*** Block opens ***
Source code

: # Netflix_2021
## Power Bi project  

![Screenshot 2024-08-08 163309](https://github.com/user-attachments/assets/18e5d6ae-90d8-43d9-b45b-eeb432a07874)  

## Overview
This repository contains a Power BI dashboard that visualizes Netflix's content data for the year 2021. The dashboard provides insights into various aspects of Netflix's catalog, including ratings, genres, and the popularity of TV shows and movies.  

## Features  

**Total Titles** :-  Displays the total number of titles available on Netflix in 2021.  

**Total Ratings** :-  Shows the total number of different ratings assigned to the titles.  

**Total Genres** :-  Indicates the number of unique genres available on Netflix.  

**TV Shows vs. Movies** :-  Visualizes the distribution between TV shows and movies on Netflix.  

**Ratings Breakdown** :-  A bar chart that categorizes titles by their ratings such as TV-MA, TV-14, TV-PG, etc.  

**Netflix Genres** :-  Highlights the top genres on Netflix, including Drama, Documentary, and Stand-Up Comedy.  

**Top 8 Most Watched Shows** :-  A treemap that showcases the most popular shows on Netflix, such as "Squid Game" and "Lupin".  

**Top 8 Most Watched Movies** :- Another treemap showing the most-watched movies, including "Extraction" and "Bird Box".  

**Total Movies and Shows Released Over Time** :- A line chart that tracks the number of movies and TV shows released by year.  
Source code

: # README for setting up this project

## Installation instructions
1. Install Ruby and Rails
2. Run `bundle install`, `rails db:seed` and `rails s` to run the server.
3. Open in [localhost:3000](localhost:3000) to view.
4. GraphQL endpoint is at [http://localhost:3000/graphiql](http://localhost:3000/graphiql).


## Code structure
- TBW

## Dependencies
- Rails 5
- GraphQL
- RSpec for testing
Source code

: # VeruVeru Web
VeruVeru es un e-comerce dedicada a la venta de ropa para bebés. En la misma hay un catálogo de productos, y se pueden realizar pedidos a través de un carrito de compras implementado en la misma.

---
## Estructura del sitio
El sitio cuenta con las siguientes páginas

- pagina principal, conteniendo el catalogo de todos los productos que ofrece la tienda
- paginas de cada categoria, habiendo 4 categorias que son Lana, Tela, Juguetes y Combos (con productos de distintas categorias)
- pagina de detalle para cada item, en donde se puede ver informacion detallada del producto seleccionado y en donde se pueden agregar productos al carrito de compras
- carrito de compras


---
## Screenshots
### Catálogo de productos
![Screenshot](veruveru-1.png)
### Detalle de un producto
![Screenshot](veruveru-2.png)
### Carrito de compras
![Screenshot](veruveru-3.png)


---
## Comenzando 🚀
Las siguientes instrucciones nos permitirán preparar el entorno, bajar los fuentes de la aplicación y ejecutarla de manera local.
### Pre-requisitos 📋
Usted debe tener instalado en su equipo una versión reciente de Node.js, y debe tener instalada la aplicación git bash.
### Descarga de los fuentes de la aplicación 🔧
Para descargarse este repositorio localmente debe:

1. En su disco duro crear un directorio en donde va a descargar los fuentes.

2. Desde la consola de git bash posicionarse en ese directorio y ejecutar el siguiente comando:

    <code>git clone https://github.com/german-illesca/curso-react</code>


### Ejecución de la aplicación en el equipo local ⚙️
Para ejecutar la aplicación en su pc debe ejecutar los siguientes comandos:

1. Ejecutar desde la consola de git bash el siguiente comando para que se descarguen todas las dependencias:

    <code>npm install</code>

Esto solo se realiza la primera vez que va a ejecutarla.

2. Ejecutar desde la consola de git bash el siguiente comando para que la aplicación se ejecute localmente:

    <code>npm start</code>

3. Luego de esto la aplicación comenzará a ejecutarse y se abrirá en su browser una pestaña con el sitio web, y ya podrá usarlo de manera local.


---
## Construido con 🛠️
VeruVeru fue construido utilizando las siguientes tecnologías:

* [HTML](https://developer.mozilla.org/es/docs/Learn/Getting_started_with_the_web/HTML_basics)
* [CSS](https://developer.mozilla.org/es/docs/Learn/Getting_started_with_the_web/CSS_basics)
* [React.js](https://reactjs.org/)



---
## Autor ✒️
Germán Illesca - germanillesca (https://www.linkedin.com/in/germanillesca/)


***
*** Block closes ***
In the entries, some lines may contain the word "localmente". Give how many do, as a number by itself.

◆ ANSWER TO THIS PROBLEM ◆
2